# ENVIRONMENT TUTORIAL

**ABOUT THE ENVIRONMENT**

**Software Requirements:** Numpy and OpenCV2

Fundamentals of the environment:

1. This environment is called Survival Gridworld
2. Survival gridworld is a two-dimensional grid environment where obstacles and rewards are distributed between the start-point and the end-point.
3. The task of the agent is to navigate a path from the start-point to end-point while keeping a positive Energy or Exploration Capacity.
4. Starting Energy value should be defined.
5. The agent is allowed to move in one of the four adjacent directions.
6. Each movement in the gridworld costs a fixed Energy defined by the state trandition penalty δ (delta_s).
7. Path Rewards: Positive values in the grid matrix increase the energy while negative values decreases it.

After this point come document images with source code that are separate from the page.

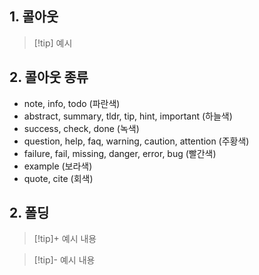 ## 1. 콜아웃
> [!tip] 예시


## 2. 콜아웃 종류
- note, info, todo (파란색)
- abstract, summary, tldr, tip, hint, important (하늘색)
- success, check, done (녹색)
- question, help, faq, warning, caution, attention (주황색)
- failure, fail, missing, danger, error, bug (빨간색)
- example (보라색)
- quote, cite (회색)

## 2. 폴딩
> [!tip]+ 예시
> 내용


> [!tip]- 예시
> 내용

The state is composed of four (4) channels:

1. Current State - n x n (n should be odd) cut-out of the surroundings relative to the agent’s current position.
2. Previous State - n x n (n should be odd) cut-out of the surroundings relative to the agent’s previous position.
3. Location state - shows the position of the start-point and the goal with the agent’s current position as      well as the agent’s four previous positions.
4. E State - shows the representation of the current Energy or the Exploration Capacity as a 2-D energy bar.

Allowed actions:

1. 0 - Up 
2. 1 - Down 
3. 2 - Left 
4. 3 - Right

Reward function

Let: ρ => Path rewards or Consumable rewards

1. r = +1: If Success
2. r = -1: If Failure
3. r = -0.3: If agent bumps gridworld boundary
4. r = ρ / (ρmax + σ); σ = 5: If ρ > 0
5. r = ρ / (ρmin + σ); σ = 5: If ρ < 0
6. (The constant σ is added to the denominator so that: +1 > r(ρmax), r(ρmin) > -1)

Score function:

1. If Success: score = max(1, (current_energy - initial_energy + 1))
2. If Failure: score = 0

Mechnics for Infinite Resource conversion:

1. The Energy or Exploration Capacity only determines the score using the Score function but not the termination.
2. If the Energy < 0 then Energy = 0.1.
3. The agent does not terminate until Success condition or until it consumes any path_reward <= p_terminate (set by the user).
4. To prevent being stuck indefinitely in a particular episode during training, the agent also terminates at max_steps set by the user.

In [None]:
import environment as _env
from numpy import random

In [None]:
# Using DEFAULT environment
env = _env.Environment(is_default=True)

In [None]:
# Using RANDOM environment
env = _env.Environment(is_default=False, grid_size=[14, 14])

In [None]:
# Using CUSTOM environment

# Initialize default
env = _env.Environment(is_default=True)

# Sample custom gridworld matrix (12 x 12)
gmatrix = [[   0,   5,   0,  -8, -10, -12,  0,   0,   0,  -12,   5,   0],
           [   0,   0,   3, -13,   9,   0,   8,   0,  10,   0,   1,   1],
           [   7,   0,   0,   0,   6,  -5,   2,   2,   4,   0,   3,   0],
           [   0,   0,   0,   4, -17,   0, -17,  -7,   0,   0,   0,   0],
           [ -10,   5, -18,   0, -12,   0,   0,  10, -20,   5,   0, -20],
           [   0,  10,  -1,  -3,   0,   5,   0,   4,   0,   0,   8,   0],
           [  -9, -20,  -8,   0,   5, -12,   3,   0,   0, -10, -20,  10],
           [   0, -14,   9,   0,  -9, -20,   0,   6,   0, -20,   0,  -1],
           [ -14,   0,  -4,   1,  -4,   2,   5,  -4,  10, -18, -20, -13],
           [  -9,   0,   0,   2,   8, -12,   0, -14,   0, -20,   0,  -7],
           [   0,  -7, -20,   0,   0,  -6,   0, -17,  -2,   0,  -8,   0],
           [  -9,   0,  10,   0,   4,   0,   3,   0,   4,   0,   0,  10]]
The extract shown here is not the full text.